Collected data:

----------

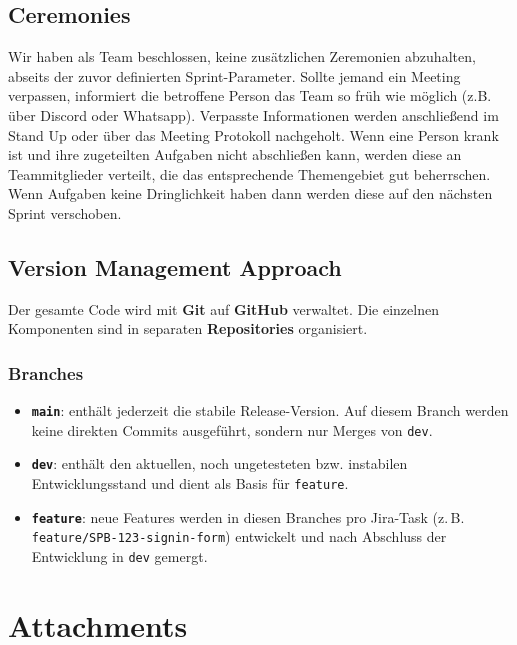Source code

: \documentclass{article}
\newcommand{\branch}[1]{\texttt{#1}}
\begin{document}
\subsection{Ceremonies}
Wir haben als Team beschlossen, keine zusätzlichen Zeremonien abzuhalten, abseits der zuvor definierten Sprint-Parameter. Sollte jemand ein Meeting verpassen, informiert die betroffene Person das Team so früh wie möglich (z.B. über Discord oder Whatsapp). Verpasste Informationen werden anschließend im Stand Up oder über das Meeting Protokoll nachgeholt. Wenn eine Person krank ist und ihre zugeteilten Aufgaben nicht abschließen kann, werden diese an Teammitglieder verteilt, die das entsprechende Themengebiet gut beherrschen. Wenn Aufgaben keine Dringlichkeit haben dann werden diese auf den nächsten Sprint verschoben.





\subsection{Version Management Approach}

Der gesamte Code wird mit \textbf{Git} auf \textbf{GitHub} verwaltet.
Die einzelnen Komponenten sind in separaten \textbf{Repositories} organisiert.

\subsubsection{Branches}
\begin{itemize}
  \item \textbf{\branch{main}}: enthält jederzeit die stabile Release-Version. Auf diesem Branch werden keine direkten Commits ausgeführt, sondern nur Merges von \branch{dev}.
  \item \textbf{\branch{dev}}: enthält den aktuellen, noch ungetesteten bzw. instabilen Entwicklungsstand und dient als Basis für \branch{feature}.
  \item \textbf{\branch{feature}}: neue Features werden in diesen Branches pro Jira-Task (z.\,B. \texttt{feature/SPB-123-signin-form}) entwickelt und nach Abschluss der Entwicklung in \branch{dev} gemergt.
\end{itemize}











\section{Attachments}
\end{document}
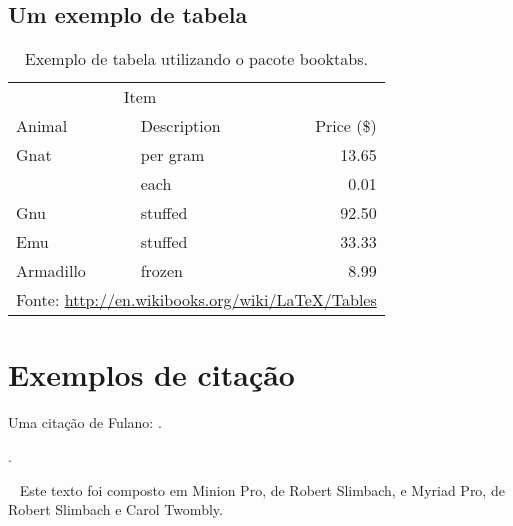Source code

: \documentclass[11pt,a5paper]{memoir}
\begin{document}
\section{Um exemplo de tabela}
\begin{table}
\caption{Exemplo de tabela utilizando o pacote \textsf{booktabs}.}
\begin{tabular}{llr}
\toprule
\multicolumn{2}{c}{Item} \\
\cmidrule(r){1-2}
Animal    & Description & Price (\$) \\
\midrule
Gnat      & per gram    & 13.65      \\
          & each        & 0.01       \\
Gnu       & stuffed     & 92.50      \\
Emu       & stuffed     & 33.33      \\
Armadillo & frozen      & 8.99       \\
\bottomrule
\multicolumn{3}{l}{\footnotesize Fonte: \url{http://en.wikibooks.org/wiki/LaTeX/Tables}}
\end{tabular}
\end{table}

\chapter{Exemplos de citação}

Uma citação de Fulano: .

\cite{fulano}.



\backmatter %
\cleardoublepage
\thispagestyle{empty} %
~\vfill
Este texto foi composto em Minion Pro, de Robert Slimbach, e Myriad Pro, de Robert Slimbach e Carol Twombly.
\end{document}
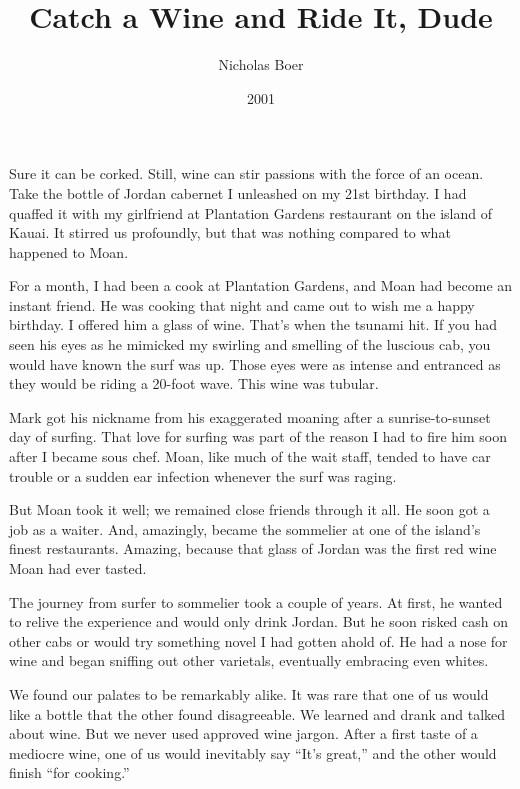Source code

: \documentclass[12pt]{article}
\title{Catch a Wine and Ride It, Dude}
\author{Nicholas Boer}
\date{2001}
\begin{document}

\maketitle

Sure it can be corked.
Still, wine can stir passions with the force of an ocean.
Take the bottle of Jordan cabernet I unleashed on my 21st birthday.
I had quaffed it with my girlfriend at Plantation Gardens restaurant on the island of Kauai.
It stirred us profoundly, but that was nothing compared to what happened to Moan.

For a month, I had been a cook at Plantation Gardens, and Moan had become an instant friend.
He was cooking that night and came out to wish me a happy birthday.
I offered him a glass of wine.
That's when the tsunami hit.
If you had seen his eyes as he mimicked my swirling and smelling of the luscious cab, you would have known the surf was up.
Those eyes were as intense and entranced as they would be riding a 20-foot wave.
This wine was tubular.

Mark got his nickname from his exaggerated moaning after a sunrise-to-sunset day of surfing.
That love for surfing was part of the reason I had to fire him soon after I became sous chef.
Moan, like much of the wait staff, tended to have car trouble or a sudden ear infection whenever the surf was raging.

But Moan took it well; we remained close friends through it all.
He soon got a job as a waiter.
And, amazingly, became the sommelier at one of the island's finest restaurants.
Amazing, because that glass of Jordan was the first red wine Moan had ever tasted.

The journey from surfer to sommelier took a couple of years.
At first, he wanted to relive the experience and would only drink Jordan.
But he soon risked cash on other cabs or would try something novel I had gotten ahold of.
He had a nose for wine and began sniffing out other varietals, eventually embracing even whites.

We found our palates to be remarkably alike.
It was rare that one of us would like a bottle that the other found disagreeable.
We learned and drank and talked about wine.
But we never used approved wine jargon.
After a first taste of a mediocre wine, one of us would inevitably say ``It's great,'' and the other would finish ``for cooking.''
\end{document}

----------

§ **What is needed**: Copy each line above that has the word "would".

§ **Exercise output**:
If you had seen his eyes as he mimicked my swirling and smelling of the luscious cab, you would have known the surf was up.
Those eyes were as intense and entranced as they would be riding a 20-foot wave.
At first, he wanted to relive the experience and would only drink Jordan.
But he soon risked cash on other cabs or would try something novel I had gotten ahold of.
It was rare that one of us would like a bottle that the other found disagreeable.
After a first taste of a mediocre wine, one of us would inevitably say ``It's great,'' and the other would finish ``for cooking.''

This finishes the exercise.